A eurosceptic politics is poised then—in northern and southern EZ states—to take advantage of the current crisis and could render stillborn the collective action that this moment requires of the EU.
But there is some hope to be found in the fact that this crisis is different and widely understood to be so. Conceptions of what is economically and politically possible are opening up precisely because the pandemic is both so grave and so ‘fast-burning’. Macro-economic rule-books are being ripped-up: debt and deficit limits have been suspended; orthodox economists in northern states are coming around to eurobonds; and talk of ‘helicopter’ monetary financing, although not technically permitted under EU law, is widespread. Recent evidence suggests that public attitudes in Germany may be far more malleable than often supposed. And, for now at least, it is proving harder for northern states to successfully re-play the EZ crisis blame-game, as the Dutch finance minister discovered.
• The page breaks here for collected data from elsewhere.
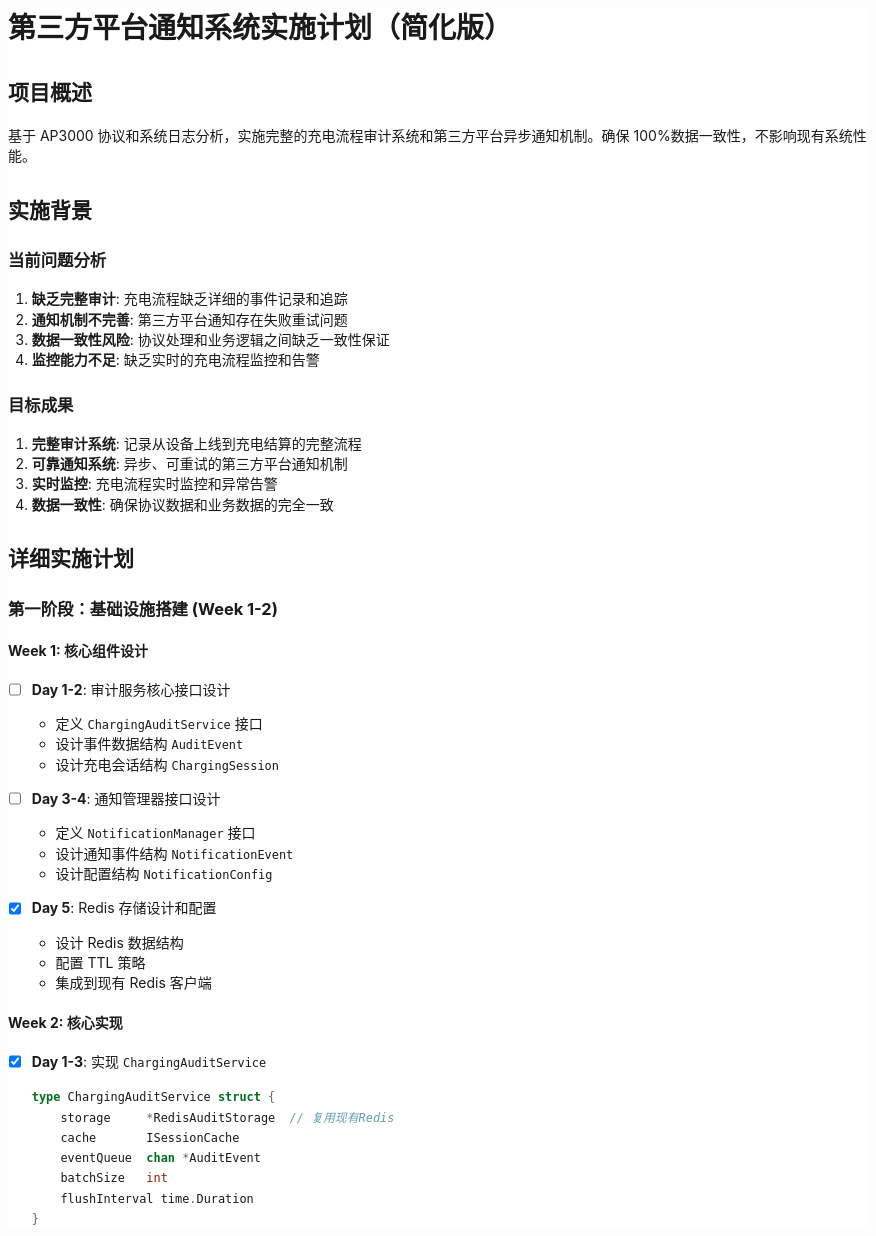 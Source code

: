 # 第三方平台通知系统实施计划（简化版）

## 项目概述

基于 AP3000 协议和系统日志分析，实施完整的充电流程审计系统和第三方平台异步通知机制。确保 100%数据一致性，不影响现有系统性能。

## 实施背景

### 当前问题分析

1. **缺乏完整审计**: 充电流程缺乏详细的事件记录和追踪
2. **通知机制不完善**: 第三方平台通知存在失败重试问题
3. **数据一致性风险**: 协议处理和业务逻辑之间缺乏一致性保证
4. **监控能力不足**: 缺乏实时的充电流程监控和告警

### 目标成果

1. **完整审计系统**: 记录从设备上线到充电结算的完整流程
2. **可靠通知系统**: 异步、可重试的第三方平台通知机制
3. **实时监控**: 充电流程实时监控和异常告警
4. **数据一致性**: 确保协议数据和业务数据的完全一致

## 详细实施计划

### 第一阶段：基础设施搭建 (Week 1-2)

#### Week 1: 核心组件设计

- [ ] **Day 1-2**: 审计服务核心接口设计
  - 定义 `ChargingAuditService` 接口
  - 设计事件数据结构 `AuditEvent`
  - 设计充电会话结构 `ChargingSession`
- [ ] **Day 3-4**: 通知管理器接口设计

  - 定义 `NotificationManager` 接口
  - 设计通知事件结构 `NotificationEvent`
  - 设计配置结构 `NotificationConfig`

- [x] **Day 5**: Redis 存储设计和配置
  - 设计 Redis 数据结构
  - 配置 TTL 策略
  - 集成到现有 Redis 客户端

#### Week 2: 核心实现

- [x] **Day 1-3**: 实现 `ChargingAuditService`

  ```go
  type ChargingAuditService struct {
      storage     *RedisAuditStorage  // 复用现有Redis
      cache       ISessionCache
      eventQueue  chan *AuditEvent
      batchSize   int
      flushInterval time.Duration
  }
  ```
Transformative reforms—including fiscal integration, a pan-EU interventionist industrial policy and a broadened mandate for the ECB—may then be possible this time around. And it is to be hoped that those reforms will become locked-in and purposed to address the slower-burning, but no less serious, climate crisis; in other words, put to the service of a European Green New Deal. This would go a long way to blunting the nationalist and anti-democratic threat in the EZ and wider EU. It would also allow for greater EU autonomy in a rapidly shifting and increasingly unpredictable global order.
None of this will be easy. But the alternatives should focus minds.